--- START ---

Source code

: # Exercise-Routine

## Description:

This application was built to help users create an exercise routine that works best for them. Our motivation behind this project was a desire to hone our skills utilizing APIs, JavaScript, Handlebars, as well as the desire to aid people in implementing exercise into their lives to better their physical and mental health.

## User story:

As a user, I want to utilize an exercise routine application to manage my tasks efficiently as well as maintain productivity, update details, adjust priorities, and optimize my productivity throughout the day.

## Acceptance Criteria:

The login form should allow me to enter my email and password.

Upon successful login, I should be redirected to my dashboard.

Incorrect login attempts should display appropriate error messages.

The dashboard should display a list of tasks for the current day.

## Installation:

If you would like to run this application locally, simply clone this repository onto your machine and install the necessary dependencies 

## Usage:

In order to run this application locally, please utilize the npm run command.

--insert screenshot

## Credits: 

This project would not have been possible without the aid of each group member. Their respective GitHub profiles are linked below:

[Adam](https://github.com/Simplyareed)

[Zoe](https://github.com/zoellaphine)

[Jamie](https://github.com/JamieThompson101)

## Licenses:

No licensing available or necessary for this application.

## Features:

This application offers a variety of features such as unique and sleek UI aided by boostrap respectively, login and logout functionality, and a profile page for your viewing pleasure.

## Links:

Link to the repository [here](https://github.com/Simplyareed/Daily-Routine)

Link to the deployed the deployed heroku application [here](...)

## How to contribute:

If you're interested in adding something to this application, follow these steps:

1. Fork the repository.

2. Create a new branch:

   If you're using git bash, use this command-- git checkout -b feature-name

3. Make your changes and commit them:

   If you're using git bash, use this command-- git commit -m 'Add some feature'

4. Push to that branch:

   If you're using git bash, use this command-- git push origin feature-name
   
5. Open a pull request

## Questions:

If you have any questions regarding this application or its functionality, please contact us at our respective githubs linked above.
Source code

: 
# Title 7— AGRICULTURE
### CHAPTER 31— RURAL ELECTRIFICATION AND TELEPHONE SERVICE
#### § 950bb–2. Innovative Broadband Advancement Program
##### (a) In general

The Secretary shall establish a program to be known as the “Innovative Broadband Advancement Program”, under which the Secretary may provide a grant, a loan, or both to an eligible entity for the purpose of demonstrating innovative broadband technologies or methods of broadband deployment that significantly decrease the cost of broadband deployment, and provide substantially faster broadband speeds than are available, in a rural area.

--- END ---

Work to complete
Give back the full listing above, exactly as it reads.

Exercise answer
Source code

: # Exercise-Routine

## Description:

This application was built to help users create an exercise routine that works best for them. Our motivation behind this project was a desire to hone our skills utilizing APIs, JavaScript, Handlebars, as well as the desire to aid people in implementing exercise into their lives to better their physical and mental health.

## User story:

As a user, I want to utilize an exercise routine application to manage my tasks efficiently as well as maintain productivity, update details, adjust priorities, and optimize my productivity throughout the day.

## Acceptance Criteria:

The login form should allow me to enter my email and password.

Upon successful login, I should be redirected to my dashboard.

Incorrect login attempts should display appropriate error messages.

The dashboard should display a list of tasks for the current day.

## Installation:

If you would like to run this application locally, simply clone this repository onto your machine and install the necessary dependencies 

## Usage:

In order to run this application locally, please utilize the npm run command.

--insert screenshot

## Credits: 

This project would not have been possible without the aid of each group member. Their respective GitHub profiles are linked below:

[Adam](https://github.com/Simplyareed)

[Zoe](https://github.com/zoellaphine)

[Jamie](https://github.com/JamieThompson101)

## Licenses:

No licensing available or necessary for this application.

## Features:

This application offers a variety of features such as unique and sleek UI aided by boostrap respectively, login and logout functionality, and a profile page for your viewing pleasure.

## Links:

Link to the repository [here](https://github.com/Simplyareed/Daily-Routine)

Link to the deployed the deployed heroku application [here](...)

## How to contribute:

If you're interested in adding something to this application, follow these steps:

1. Fork the repository.

2. Create a new branch:

   If you're using git bash, use this command-- git checkout -b feature-name

3. Make your changes and commit them:

   If you're using git bash, use this command-- git commit -m 'Add some feature'

4. Push to that branch:

   If you're using git bash, use this command-- git push origin feature-name
   
5. Open a pull request

## Questions:

If you have any questions regarding this application or its functionality, please contact us at our respective githubs linked above.
Source code

: 
# Title 7— AGRICULTURE
### CHAPTER 31— RURAL ELECTRIFICATION AND TELEPHONE SERVICE
#### § 950bb–2. Innovative Broadband Advancement Program
##### (a) In general

The Secretary shall establish a program to be known as the “Innovative Broadband Advancement Program”, under which the Secretary may provide a grant, a loan, or both to an eligible entity for the purpose of demonstrating innovative broadband technologies or methods of broadband deployment that significantly decrease the cost of broadband deployment, and provide substantially faster broadband speeds than are available, in a rural area.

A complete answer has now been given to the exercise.